**WHAT YOU WILL DO**
All of the records must be restated exactly, with every line complete.

**ENTRIES SUPPLIED**
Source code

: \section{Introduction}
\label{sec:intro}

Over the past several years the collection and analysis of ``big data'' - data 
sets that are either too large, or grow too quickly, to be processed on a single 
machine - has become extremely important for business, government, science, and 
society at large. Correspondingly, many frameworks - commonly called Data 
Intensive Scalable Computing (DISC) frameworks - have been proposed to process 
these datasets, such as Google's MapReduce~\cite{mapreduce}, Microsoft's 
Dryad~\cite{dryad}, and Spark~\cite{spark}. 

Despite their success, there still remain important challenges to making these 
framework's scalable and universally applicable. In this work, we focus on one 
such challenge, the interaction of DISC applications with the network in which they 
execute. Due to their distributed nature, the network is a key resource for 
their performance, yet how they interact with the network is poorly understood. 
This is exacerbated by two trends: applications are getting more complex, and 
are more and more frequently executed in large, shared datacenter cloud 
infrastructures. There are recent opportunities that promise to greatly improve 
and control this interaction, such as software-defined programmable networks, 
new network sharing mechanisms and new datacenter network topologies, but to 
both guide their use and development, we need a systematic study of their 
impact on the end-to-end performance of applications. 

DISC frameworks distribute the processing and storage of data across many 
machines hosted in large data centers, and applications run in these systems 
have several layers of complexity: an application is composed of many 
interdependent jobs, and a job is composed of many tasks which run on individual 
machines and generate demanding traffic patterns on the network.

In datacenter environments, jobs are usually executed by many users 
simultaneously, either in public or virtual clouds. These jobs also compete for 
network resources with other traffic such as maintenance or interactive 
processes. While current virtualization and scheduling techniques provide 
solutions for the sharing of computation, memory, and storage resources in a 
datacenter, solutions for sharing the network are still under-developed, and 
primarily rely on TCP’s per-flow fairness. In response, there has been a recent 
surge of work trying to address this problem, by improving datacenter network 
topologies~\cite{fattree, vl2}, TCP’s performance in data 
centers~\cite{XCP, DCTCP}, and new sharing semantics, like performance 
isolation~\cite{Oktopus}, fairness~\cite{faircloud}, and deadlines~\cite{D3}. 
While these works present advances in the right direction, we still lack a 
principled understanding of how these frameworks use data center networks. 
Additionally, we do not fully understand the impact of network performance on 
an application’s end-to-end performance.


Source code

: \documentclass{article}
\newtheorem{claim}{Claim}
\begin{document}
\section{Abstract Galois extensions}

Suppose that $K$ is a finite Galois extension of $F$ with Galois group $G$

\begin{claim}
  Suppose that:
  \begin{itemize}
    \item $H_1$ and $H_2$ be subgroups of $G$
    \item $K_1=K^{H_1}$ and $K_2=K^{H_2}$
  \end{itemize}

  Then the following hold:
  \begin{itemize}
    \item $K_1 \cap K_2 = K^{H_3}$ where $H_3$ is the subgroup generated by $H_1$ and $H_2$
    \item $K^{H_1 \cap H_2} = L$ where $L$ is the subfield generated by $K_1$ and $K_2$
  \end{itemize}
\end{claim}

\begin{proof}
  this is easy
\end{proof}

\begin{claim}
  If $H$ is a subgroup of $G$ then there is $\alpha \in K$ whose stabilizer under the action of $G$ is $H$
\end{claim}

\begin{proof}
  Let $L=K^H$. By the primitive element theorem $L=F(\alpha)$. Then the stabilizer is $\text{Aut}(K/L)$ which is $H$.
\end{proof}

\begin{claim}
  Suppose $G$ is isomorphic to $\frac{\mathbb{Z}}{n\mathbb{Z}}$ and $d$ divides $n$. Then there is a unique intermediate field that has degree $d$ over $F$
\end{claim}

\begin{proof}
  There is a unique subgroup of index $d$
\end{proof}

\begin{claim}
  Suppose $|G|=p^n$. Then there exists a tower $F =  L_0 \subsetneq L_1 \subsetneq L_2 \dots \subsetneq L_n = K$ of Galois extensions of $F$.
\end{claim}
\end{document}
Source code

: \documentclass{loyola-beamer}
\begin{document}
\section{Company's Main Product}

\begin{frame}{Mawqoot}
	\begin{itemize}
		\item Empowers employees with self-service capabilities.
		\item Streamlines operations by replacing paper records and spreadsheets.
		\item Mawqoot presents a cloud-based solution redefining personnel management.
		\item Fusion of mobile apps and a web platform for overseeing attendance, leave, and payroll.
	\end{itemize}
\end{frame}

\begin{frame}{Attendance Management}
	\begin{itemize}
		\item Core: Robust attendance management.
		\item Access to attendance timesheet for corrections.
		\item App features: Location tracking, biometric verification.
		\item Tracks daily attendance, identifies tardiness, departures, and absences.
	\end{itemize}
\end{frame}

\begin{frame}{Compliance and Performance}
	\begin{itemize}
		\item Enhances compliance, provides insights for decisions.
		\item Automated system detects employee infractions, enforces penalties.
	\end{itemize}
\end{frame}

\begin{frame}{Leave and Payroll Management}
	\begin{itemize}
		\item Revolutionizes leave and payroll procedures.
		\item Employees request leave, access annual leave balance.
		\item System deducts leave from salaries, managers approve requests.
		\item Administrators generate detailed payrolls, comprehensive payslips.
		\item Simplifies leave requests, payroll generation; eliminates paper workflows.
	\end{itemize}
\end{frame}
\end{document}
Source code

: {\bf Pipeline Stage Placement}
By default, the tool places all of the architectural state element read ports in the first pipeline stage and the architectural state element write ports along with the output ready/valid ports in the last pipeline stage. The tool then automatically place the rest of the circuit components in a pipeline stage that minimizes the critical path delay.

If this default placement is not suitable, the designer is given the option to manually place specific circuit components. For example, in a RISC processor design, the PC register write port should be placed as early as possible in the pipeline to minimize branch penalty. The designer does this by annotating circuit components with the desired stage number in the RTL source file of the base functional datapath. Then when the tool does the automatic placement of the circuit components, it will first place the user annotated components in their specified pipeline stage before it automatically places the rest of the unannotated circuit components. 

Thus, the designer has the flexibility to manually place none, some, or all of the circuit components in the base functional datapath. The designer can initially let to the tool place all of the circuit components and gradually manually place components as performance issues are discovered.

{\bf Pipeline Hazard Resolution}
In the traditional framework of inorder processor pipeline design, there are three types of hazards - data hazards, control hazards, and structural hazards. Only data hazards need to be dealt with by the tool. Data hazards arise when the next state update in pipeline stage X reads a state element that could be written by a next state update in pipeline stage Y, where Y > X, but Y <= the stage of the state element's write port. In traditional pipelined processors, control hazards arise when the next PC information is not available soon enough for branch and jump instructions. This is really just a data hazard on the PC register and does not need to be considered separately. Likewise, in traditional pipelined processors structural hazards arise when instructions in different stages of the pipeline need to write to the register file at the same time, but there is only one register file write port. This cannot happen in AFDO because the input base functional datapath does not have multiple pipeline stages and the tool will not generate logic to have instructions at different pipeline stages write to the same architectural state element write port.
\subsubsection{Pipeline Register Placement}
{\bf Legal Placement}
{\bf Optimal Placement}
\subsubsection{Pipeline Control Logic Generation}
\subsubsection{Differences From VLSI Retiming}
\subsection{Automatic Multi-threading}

**RESPONSE BELOW**
Source code

: \section{Introduction}
\label{sec:intro}

Over the past several years the collection and analysis of ``big data'' - data 
sets that are either too large, or grow too quickly, to be processed on a single 
machine - has become extremely important for business, government, science, and 
society at large. Correspondingly, many frameworks - commonly called Data 
Intensive Scalable Computing (DISC) frameworks - have been proposed to process 
these datasets, such as Google's MapReduce~\cite{mapreduce}, Microsoft's 
Dryad~\cite{dryad}, and Spark~\cite{spark}. 

Despite their success, there still remain important challenges to making these 
framework's scalable and universally applicable. In this work, we focus on one 
such challenge, the interaction of DISC applications with the network in which they 
execute. Due to their distributed nature, the network is a key resource for 
their performance, yet how they interact with the network is poorly understood. 
This is exacerbated by two trends: applications are getting more complex, and 
are more and more frequently executed in large, shared datacenter cloud 
infrastructures. There are recent opportunities that promise to greatly improve 
and control this interaction, such as software-defined programmable networks, 
new network sharing mechanisms and new datacenter network topologies, but to 
both guide their use and development, we need a systematic study of their 
impact on the end-to-end performance of applications. 

DISC frameworks distribute the processing and storage of data across many 
machines hosted in large data centers, and applications run in these systems 
have several layers of complexity: an application is composed of many 
interdependent jobs, and a job is composed of many tasks which run on individual 
machines and generate demanding traffic patterns on the network.

In datacenter environments, jobs are usually executed by many users 
simultaneously, either in public or virtual clouds. These jobs also compete for 
network resources with other traffic such as maintenance or interactive 
processes. While current virtualization and scheduling techniques provide 
solutions for the sharing of computation, memory, and storage resources in a 
datacenter, solutions for sharing the network are still under-developed, and 
primarily rely on TCP’s per-flow fairness. In response, there has been a recent 
surge of work trying to address this problem, by improving datacenter network 
topologies~\cite{fattree, vl2}, TCP’s performance in data 
centers~\cite{XCP, DCTCP}, and new sharing semantics, like performance 
isolation~\cite{Oktopus}, fairness~\cite{faircloud}, and deadlines~\cite{D3}. 
While these works present advances in the right direction, we still lack a 
principled understanding of how these frameworks use data center networks. 
Additionally, we do not fully understand the impact of network performance on 
an application’s end-to-end performance.


Source code

: \documentclass{article}
\newtheorem{claim}{Claim}
\begin{document}
\section{Abstract Galois extensions}

Suppose that $K$ is a finite Galois extension of $F$ with Galois group $G$

\begin{claim}
  Suppose that:
  \begin{itemize}
    \item $H_1$ and $H_2$ be subgroups of $G$
    \item $K_1=K^{H_1}$ and $K_2=K^{H_2}$
  \end{itemize}

  Then the following hold:
  \begin{itemize}
    \item $K_1 \cap K_2 = K^{H_3}$ where $H_3$ is the subgroup generated by $H_1$ and $H_2$
    \item $K^{H_1 \cap H_2} = L$ where $L$ is the subfield generated by $K_1$ and $K_2$
  \end{itemize}
\end{claim}

\begin{proof}
  this is easy
\end{proof}

\begin{claim}
  If $H$ is a subgroup of $G$ then there is $\alpha \in K$ whose stabilizer under the action of $G$ is $H$
\end{claim}

\begin{proof}
  Let $L=K^H$. By the primitive element theorem $L=F(\alpha)$. Then the stabilizer is $\text{Aut}(K/L)$ which is $H$.
\end{proof}

\begin{claim}
  Suppose $G$ is isomorphic to $\frac{\mathbb{Z}}{n\mathbb{Z}}$ and $d$ divides $n$. Then there is a unique intermediate field that has degree $d$ over $F$
\end{claim}

\begin{proof}
  There is a unique subgroup of index $d$
\end{proof}

\begin{claim}
  Suppose $|G|=p^n$. Then there exists a tower $F =  L_0 \subsetneq L_1 \subsetneq L_2 \dots \subsetneq L_n = K$ of Galois extensions of $F$.
\end{claim}
\end{document}
Source code

: \documentclass{loyola-beamer}
\begin{document}
\section{Company's Main Product}

\begin{frame}{Mawqoot}
	\begin{itemize}
		\item Empowers employees with self-service capabilities.
		\item Streamlines operations by replacing paper records and spreadsheets.
		\item Mawqoot presents a cloud-based solution redefining personnel management.
		\item Fusion of mobile apps and a web platform for overseeing attendance, leave, and payroll.
	\end{itemize}
\end{frame}

\begin{frame}{Attendance Management}
	\begin{itemize}
		\item Core: Robust attendance management.
		\item Access to attendance timesheet for corrections.
		\item App features: Location tracking, biometric verification.
		\item Tracks daily attendance, identifies tardiness, departures, and absences.
	\end{itemize}
\end{frame}

\begin{frame}{Compliance and Performance}
	\begin{itemize}
		\item Enhances compliance, provides insights for decisions.
		\item Automated system detects employee infractions, enforces penalties.
	\end{itemize}
\end{frame}

\begin{frame}{Leave and Payroll Management}
	\begin{itemize}
		\item Revolutionizes leave and payroll procedures.
		\item Employees request leave, access annual leave balance.
		\item System deducts leave from salaries, managers approve requests.
		\item Administrators generate detailed payrolls, comprehensive payslips.
		\item Simplifies leave requests, payroll generation; eliminates paper workflows.
	\end{itemize}
\end{frame}
\end{document}
Source code

: {\bf Pipeline Stage Placement}
By default, the tool places all of the architectural state element read ports in the first pipeline stage and the architectural state element write ports along with the output ready/valid ports in the last pipeline stage. The tool then automatically place the rest of the circuit components in a pipeline stage that minimizes the critical path delay.

If this default placement is not suitable, the designer is given the option to manually place specific circuit components. For example, in a RISC processor design, the PC register write port should be placed as early as possible in the pipeline to minimize branch penalty. The designer does this by annotating circuit components with the desired stage number in the RTL source file of the base functional datapath. Then when the tool does the automatic placement of the circuit components, it will first place the user annotated components in their specified pipeline stage before it automatically places the rest of the unannotated circuit components. 

Thus, the designer has the flexibility to manually place none, some, or all of the circuit components in the base functional datapath. The designer can initially let to the tool place all of the circuit components and gradually manually place components as performance issues are discovered.

{\bf Pipeline Hazard Resolution}
In the traditional framework of inorder processor pipeline design, there are three types of hazards - data hazards, control hazards, and structural hazards. Only data hazards need to be dealt with by the tool. Data hazards arise when the next state update in pipeline stage X reads a state element that could be written by a next state update in pipeline stage Y, where Y > X, but Y <= the stage of the state element's write port. In traditional pipelined processors, control hazards arise when the next PC information is not available soon enough for branch and jump instructions. This is really just a data hazard on the PC register and does not need to be considered separately. Likewise, in traditional pipelined processors structural hazards arise when instructions in different stages of the pipeline need to write to the register file at the same time, but there is only one register file write port. This cannot happen in AFDO because the input base functional datapath does not have multiple pipeline stages and the tool will not generate logic to have instructions at different pipeline stages write to the same architectural state element write port.
\subsubsection{Pipeline Register Placement}
{\bf Legal Placement}
{\bf Optimal Placement}
\subsubsection{Pipeline Control Logic Generation}
\subsubsection{Differences From VLSI Retiming}
\subsection{Automatic Multi-threading}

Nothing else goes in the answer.